In any case, the end of the year always brings introspection: the need for a plan, a resolution, a change for the coming year, renewal. Well, not much is going to change in my life right now just because it's the new year :) - I still have a family that needs me very intensely right now and a lot of people who depend on me. I was getting incredibly frustrated at plans falling through, by feeling like nobody in the world could care less about my artwork, about failing to get big jobs/noticed/book deal, not that I actually tried to do any of that, never mind the fact that I would be stretched so thin that I wouldn't be able to do my best work anyway... And on a snowy morning last week when I had a quiet hour to myself, I realized what needed to change: my attitude. I prayed, and I cried, and I prayed some more, and the words came directly into my mind:


So right now, this is not the time for me to illustrate a book. Or to have a licensing deal. Or get an agent. And that's okay. It's time to step back, and breathe, and maybe even enjoy my life instead of fighting every step of the way and being frustrated and upset at coming up short. Because really, I have so very much.
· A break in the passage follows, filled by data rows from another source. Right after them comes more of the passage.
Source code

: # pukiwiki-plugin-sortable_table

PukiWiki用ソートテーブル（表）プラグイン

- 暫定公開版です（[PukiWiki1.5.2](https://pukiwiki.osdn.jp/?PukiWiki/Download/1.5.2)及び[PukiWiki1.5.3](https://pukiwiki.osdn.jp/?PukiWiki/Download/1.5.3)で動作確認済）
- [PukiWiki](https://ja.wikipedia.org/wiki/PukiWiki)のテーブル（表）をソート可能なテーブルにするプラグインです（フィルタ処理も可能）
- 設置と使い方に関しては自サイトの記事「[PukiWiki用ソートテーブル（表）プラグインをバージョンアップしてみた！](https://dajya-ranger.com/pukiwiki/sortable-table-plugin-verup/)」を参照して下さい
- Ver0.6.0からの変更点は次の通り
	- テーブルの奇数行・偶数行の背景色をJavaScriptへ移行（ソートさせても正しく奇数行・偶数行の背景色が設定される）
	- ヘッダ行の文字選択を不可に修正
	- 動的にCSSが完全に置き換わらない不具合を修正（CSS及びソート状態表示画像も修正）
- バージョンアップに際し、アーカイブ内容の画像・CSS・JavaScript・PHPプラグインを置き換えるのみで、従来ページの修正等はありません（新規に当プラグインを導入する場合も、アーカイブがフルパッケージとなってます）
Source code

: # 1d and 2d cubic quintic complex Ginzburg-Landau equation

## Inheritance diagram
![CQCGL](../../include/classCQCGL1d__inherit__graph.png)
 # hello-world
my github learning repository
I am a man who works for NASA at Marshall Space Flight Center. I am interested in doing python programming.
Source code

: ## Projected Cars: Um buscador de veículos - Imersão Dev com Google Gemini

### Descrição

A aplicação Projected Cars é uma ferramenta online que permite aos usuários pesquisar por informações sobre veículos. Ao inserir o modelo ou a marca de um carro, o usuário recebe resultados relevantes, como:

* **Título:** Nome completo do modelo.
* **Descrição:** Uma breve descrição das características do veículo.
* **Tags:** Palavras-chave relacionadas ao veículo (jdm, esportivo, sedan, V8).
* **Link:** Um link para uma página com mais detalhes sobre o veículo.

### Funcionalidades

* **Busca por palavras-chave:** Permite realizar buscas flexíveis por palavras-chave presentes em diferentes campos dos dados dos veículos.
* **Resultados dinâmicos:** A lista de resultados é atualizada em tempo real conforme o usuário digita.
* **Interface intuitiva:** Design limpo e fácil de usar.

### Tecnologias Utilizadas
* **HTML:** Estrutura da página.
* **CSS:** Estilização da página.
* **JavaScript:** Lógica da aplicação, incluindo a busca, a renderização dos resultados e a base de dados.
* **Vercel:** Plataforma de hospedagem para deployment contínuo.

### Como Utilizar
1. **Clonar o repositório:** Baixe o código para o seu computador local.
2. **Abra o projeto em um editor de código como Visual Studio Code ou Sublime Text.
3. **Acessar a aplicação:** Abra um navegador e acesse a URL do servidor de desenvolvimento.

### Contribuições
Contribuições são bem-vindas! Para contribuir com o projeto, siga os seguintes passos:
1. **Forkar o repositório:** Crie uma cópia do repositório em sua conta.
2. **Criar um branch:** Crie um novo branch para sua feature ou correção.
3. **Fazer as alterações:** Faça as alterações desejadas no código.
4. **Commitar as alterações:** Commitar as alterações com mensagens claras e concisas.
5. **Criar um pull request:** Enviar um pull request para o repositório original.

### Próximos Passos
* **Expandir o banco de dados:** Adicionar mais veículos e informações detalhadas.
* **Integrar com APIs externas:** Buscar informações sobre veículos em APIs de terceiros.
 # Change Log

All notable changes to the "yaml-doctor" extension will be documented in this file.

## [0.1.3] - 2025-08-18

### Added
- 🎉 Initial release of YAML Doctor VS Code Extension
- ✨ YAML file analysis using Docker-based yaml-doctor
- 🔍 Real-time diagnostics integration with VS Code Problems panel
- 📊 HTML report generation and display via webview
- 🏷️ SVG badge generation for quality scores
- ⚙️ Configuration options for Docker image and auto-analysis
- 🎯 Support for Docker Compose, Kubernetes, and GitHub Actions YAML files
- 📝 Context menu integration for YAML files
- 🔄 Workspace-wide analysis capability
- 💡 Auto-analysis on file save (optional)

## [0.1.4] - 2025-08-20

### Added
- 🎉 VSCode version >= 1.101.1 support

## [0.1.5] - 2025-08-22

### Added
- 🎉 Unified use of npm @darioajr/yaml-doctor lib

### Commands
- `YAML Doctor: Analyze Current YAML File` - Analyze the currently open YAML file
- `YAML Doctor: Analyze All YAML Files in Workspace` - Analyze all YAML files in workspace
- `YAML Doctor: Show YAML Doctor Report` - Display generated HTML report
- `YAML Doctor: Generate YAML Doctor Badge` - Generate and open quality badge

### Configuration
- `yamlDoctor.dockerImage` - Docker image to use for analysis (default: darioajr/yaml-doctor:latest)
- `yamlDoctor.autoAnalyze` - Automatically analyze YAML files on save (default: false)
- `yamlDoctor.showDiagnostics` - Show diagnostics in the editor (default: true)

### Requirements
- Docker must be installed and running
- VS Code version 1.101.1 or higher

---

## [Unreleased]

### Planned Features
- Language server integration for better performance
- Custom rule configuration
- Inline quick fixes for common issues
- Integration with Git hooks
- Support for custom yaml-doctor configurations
I have a wonderful husband I love with all my heart.
I have amazing children that I would like even if they weren't mine. :)
I have an extended family that is so supportive and loving.
I have a day job making art, with people that are like family to me.
I have a house to live in, food to eat, warm clothes to wear.
We are healthy.

I'll still paint, make prints, do crafts, but I'm going to stop beating myself up for not doing or being MORE right this second. I know my day, my book, my artwork - is going to come.

And I can wait for the promise of that.